Check every line below for the word "tests" and copy each one that has it.

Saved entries
┌────────
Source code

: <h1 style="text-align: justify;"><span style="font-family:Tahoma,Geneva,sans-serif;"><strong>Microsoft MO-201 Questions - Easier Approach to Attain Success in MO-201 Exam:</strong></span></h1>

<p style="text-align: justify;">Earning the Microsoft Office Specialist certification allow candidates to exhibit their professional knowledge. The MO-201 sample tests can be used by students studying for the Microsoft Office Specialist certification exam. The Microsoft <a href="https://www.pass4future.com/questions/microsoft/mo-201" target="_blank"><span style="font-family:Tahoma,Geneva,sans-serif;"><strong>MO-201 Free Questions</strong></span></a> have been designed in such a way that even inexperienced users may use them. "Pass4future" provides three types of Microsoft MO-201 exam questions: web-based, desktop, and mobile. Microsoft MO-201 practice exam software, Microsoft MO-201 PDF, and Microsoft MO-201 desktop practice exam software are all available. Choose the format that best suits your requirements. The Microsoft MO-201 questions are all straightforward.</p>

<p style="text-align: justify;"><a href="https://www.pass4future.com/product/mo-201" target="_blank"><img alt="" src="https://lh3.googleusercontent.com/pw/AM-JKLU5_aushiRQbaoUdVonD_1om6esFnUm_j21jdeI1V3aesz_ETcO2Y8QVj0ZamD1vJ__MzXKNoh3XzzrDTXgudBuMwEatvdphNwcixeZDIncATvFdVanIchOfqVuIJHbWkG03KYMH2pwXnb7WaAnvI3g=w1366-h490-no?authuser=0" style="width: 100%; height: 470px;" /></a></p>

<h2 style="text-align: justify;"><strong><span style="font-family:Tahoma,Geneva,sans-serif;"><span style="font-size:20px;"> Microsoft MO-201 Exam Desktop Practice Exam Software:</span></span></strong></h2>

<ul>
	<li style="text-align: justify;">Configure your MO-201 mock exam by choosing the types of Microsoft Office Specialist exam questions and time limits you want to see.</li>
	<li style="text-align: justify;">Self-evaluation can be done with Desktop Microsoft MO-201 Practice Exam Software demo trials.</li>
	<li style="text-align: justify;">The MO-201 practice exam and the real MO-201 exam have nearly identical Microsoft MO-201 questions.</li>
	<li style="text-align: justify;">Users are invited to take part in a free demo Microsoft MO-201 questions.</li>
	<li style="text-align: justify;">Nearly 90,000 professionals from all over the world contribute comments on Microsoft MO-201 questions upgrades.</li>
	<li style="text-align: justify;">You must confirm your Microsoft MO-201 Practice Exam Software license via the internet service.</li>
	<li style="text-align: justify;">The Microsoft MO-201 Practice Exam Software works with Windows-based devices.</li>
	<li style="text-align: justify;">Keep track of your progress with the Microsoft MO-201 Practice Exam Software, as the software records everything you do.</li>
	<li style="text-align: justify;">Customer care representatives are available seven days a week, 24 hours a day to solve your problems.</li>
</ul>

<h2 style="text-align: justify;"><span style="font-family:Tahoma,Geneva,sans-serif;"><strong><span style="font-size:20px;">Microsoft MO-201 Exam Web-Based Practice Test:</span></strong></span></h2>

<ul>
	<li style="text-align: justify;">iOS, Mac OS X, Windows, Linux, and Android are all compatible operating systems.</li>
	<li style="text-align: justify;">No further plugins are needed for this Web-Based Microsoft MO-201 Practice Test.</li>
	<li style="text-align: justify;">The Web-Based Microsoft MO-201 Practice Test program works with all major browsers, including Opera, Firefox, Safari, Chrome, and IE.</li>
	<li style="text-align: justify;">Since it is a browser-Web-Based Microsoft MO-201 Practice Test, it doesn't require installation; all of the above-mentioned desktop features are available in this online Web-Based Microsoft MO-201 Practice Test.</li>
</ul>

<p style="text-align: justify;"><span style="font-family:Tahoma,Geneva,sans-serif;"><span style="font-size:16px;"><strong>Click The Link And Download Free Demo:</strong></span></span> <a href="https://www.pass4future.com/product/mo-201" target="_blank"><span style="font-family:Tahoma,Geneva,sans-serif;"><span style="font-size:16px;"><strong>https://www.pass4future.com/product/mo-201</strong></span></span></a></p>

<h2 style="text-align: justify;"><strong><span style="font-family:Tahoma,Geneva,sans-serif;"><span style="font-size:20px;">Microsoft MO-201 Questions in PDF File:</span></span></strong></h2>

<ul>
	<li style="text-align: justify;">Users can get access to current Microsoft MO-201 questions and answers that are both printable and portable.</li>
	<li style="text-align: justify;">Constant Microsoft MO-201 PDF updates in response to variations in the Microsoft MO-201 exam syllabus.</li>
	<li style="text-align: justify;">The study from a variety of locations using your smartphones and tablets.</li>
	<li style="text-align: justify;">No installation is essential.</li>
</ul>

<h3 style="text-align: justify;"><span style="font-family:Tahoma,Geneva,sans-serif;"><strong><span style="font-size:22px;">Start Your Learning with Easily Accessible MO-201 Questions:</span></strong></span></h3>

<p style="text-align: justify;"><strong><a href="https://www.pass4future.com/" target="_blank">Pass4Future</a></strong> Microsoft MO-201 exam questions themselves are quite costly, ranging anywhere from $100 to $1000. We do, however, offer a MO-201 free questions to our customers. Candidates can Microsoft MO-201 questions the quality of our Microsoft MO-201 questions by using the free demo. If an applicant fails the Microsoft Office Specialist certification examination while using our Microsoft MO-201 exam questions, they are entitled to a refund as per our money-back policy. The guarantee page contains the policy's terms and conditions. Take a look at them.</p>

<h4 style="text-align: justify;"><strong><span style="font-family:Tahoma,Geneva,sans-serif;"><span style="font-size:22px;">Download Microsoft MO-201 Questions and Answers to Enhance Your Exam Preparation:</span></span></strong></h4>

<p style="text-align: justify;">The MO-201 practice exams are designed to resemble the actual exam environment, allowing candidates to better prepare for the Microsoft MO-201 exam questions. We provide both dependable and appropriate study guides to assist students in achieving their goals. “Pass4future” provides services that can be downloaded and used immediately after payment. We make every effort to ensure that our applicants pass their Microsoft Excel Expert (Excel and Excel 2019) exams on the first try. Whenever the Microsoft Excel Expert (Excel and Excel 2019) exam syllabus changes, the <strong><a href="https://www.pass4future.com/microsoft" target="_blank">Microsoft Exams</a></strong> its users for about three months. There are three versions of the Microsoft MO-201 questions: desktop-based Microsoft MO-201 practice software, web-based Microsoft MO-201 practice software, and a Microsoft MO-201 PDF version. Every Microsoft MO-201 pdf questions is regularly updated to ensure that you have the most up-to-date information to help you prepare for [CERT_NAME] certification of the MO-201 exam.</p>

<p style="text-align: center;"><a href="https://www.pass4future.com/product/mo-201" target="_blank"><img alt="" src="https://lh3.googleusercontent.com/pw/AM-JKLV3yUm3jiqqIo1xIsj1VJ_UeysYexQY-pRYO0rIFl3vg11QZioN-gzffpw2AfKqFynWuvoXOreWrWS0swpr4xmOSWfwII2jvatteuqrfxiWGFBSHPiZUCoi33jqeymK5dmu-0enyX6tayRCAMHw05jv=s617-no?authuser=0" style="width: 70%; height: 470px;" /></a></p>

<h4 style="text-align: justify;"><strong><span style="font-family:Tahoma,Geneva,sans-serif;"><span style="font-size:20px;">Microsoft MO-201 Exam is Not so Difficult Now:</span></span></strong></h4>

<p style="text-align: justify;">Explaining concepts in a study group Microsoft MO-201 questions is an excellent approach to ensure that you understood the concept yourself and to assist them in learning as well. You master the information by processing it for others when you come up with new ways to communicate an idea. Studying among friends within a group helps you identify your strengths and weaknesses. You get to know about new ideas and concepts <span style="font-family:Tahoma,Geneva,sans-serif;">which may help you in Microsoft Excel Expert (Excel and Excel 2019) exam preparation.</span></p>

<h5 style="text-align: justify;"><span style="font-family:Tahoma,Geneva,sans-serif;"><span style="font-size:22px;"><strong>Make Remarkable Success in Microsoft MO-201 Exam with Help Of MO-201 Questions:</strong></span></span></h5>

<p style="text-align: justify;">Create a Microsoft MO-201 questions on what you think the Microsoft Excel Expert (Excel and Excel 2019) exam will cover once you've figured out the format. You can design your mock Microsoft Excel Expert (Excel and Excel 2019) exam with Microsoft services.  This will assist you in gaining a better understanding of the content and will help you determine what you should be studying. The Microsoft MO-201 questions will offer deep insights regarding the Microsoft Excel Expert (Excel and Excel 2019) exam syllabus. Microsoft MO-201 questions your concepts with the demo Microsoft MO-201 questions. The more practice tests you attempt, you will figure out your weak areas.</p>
└────────
* [SOLUTION]:
<p style="text-align: justify;">Earning the Microsoft Office Specialist certification allow candidates to exhibit their professional knowledge. The MO-201 sample tests can be used by students studying for the Microsoft Office Specialist certification exam. The Microsoft <a href="https://www.pass4future.com/questions/microsoft/mo-201" target="_blank"><span style="font-family:Tahoma,Geneva,sans-serif;"><strong>MO-201 Free Questions</strong></span></a> have been designed in such a way that even inexperienced users may use them. "Pass4future" provides three types of Microsoft MO-201 exam questions: web-based, desktop, and mobile. Microsoft MO-201 practice exam software, Microsoft MO-201 PDF, and Microsoft MO-201 desktop practice exam software are all available. Choose the format that best suits your requirements. The Microsoft MO-201 questions are all straightforward.</p>
<p style="text-align: justify;">Create a Microsoft MO-201 questions on what you think the Microsoft Excel Expert (Excel and Excel 2019) exam will cover once you've figured out the format. You can design your mock Microsoft Excel Expert (Excel and Excel 2019) exam with Microsoft services.  This will assist you in gaining a better understanding of the content and will help you determine what you should be studying. The Microsoft MO-201 questions will offer deep insights regarding the Microsoft Excel Expert (Excel and Excel 2019) exam syllabus. Microsoft MO-201 questions your concepts with the demo Microsoft MO-201 questions. The more practice tests you attempt, you will figure out your weak areas.</p>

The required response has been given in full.